Torino were excellent and took a deserved first-half lead courtesy of Belotti. A good Kostas Manolas header levelled things up midway into the second but Roma were slack defensively in the aftermath of the equalizer and Torino soon took the lead again through Martinez.
The arrival of Dzeko on to the scene gave Roma a much-needed focal point and they started to play better, but the away side took their slim lead into the dying minutes and the home fans’ clamour for Totti to be brought on got more desperate by the minute. On 86 minutes, it all changed.
When Roma won a free kick to the left of the penalty area, Totti was subbed on for Seydou Keita in an attempt to provide some additional attacking menace to compliment the arrivals of Pjanic and Dzeko from the bench. The cross was flicked on at the near post and Totti, anticipating the situation before his marker, scored with his first touch immediately after jogging onto the field. The crowd lifted the roof off the stadium. The lady in front of us burst into tears and had not stopped crying with joy when we left at the end of the game. A father two rows down held his young son aloft as if he were the Champions League trophy.
Totti immediately ran to celebrate with the fans, but was bizarrely isolated as it was still 2-2 and the rest of the team had already gone back into their positions for the kick off. Totti however, did his ‘thumb suck’ celebration and took his sweet time.
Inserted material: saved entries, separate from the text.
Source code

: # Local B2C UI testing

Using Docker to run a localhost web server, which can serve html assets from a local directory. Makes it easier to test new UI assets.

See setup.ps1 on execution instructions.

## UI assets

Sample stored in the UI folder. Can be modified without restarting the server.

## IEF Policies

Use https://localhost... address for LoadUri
Less than a minute later, Roma were awarded a penalty for a handball by Glik, and although it was under dubious circumstances, we just couldn’t believe what was happening in front of your eyes. It was bedlam. The fans were going wild, Totti had just come on and scored with his first touch, and a minute later was taking a penalty with his second touch to put Roma 3-2 up with two minutes to go. If ever there was an excuse to say #scenes, this was it.
Totti stepped up and scored – of course he did – and nobody would deny the Roma fans their victory. “C’è solo un capitano!” reverberated around the stadium after the announcer had chanted “FRANCESCO…” and the fans replied with “TOTTI!” several times over. It was impossible not to get swept up in it, and we celebrated wildly.
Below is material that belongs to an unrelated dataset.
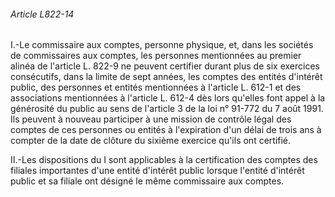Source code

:###### Article L822-14

I.-Le commissaire aux comptes, personne physique, et, dans les sociétés de commissaires aux comptes, les personnes mentionnées au premier alinéa de l'article L. 822-9 ne peuvent certifier durant plus de six exercices consécutifs, dans la limite de sept années, les comptes des entités d'intérêt public, des personnes et entités mentionnées à l'article L. 612-1 et des associations mentionnées à l'article L. 612-4 dès lors qu'elles font appel à la générosité du public au sens de l'article 3 de la loi n° 91-772 du 7 août 1991. Ils peuvent à nouveau participer à une mission de contrôle légal des comptes de ces personnes ou entités à l'expiration d'un délai de trois ans à compter de la date de clôture du sixième exercice qu'ils ont certifié.

II.-Les dispositions du I sont applicables à la certification des comptes des filiales importantes d'une entité d'intérêt public lorsque l'entité d'intérêt public et sa filiale ont désigné le même commissaire aux comptes.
It was an absolutely electric end to an otherwise sub-par Roma performance, and Totti, the living legend, had given the Cosh boys an absolute treat to watch. One of a couple of club anthems, Grazie Roma played over the loudspeaker as we left the stadium, and it was a sentiment we shared. It was the best game of the trip, and a night we’ll never forget.
The following day we did some sightseeing, including the Colosseum as well as St Peter’s Basilica in the Vatican (to add another “country” to the list visited on the European excursion). We were exhausted from all the walking under the hot Roman sun, coupled with the time spent commuting on public transit in traffic and we decided that we would take it easy that evening after having pizza in a restaurant along the Tiber River.
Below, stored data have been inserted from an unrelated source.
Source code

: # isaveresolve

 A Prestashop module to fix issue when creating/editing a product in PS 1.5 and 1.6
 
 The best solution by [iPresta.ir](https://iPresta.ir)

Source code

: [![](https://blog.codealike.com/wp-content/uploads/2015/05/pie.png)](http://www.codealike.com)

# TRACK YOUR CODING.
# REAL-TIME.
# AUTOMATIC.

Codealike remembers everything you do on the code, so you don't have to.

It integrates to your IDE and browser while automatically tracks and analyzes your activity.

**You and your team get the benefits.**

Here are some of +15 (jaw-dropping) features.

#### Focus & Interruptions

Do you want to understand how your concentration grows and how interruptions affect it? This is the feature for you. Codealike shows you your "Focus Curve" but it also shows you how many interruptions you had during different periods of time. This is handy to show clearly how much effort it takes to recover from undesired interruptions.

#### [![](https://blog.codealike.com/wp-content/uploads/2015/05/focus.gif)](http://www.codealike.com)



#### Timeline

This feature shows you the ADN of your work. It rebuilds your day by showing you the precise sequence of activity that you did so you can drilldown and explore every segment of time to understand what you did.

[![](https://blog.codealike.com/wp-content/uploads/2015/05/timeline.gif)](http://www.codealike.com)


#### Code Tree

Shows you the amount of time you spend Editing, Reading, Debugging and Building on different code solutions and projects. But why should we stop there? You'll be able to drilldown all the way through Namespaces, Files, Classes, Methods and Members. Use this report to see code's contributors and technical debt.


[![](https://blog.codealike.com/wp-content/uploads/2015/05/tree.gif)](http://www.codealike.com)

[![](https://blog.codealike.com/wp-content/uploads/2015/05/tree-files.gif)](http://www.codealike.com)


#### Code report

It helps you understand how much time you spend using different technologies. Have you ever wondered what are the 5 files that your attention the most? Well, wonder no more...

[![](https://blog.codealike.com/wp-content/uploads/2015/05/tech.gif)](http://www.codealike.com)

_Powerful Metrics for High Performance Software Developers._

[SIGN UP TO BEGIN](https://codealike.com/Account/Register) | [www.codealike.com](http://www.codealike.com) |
For the second time in two days I was the cause of much bewilderment to the locals. When my pizza arrived I asked for red pepper flakes, which I distributed generously. As we were eating early we were the restaurant’s only customers, and the chef who had presumably just finished making our meals came out for a smoke. Bernie and I sat in the opposite direction to him, but Mohaned and Alex narrated for us a scene in which he, followed by the waiter and then the owner all came out of the restaurant to marvel, befuddled and amused, at the amount of red pepper flakes on my pizza. Like the security team at the Stadio Olimpico, they apparently discussed this amongst themselves at some length.
We would depart early the next morning on the first of four trains making our way through Milan, Brigg, Basel, and on to Berlin over a 24 hour period. Resting early on our last night in Rome would prove to be a wise decision.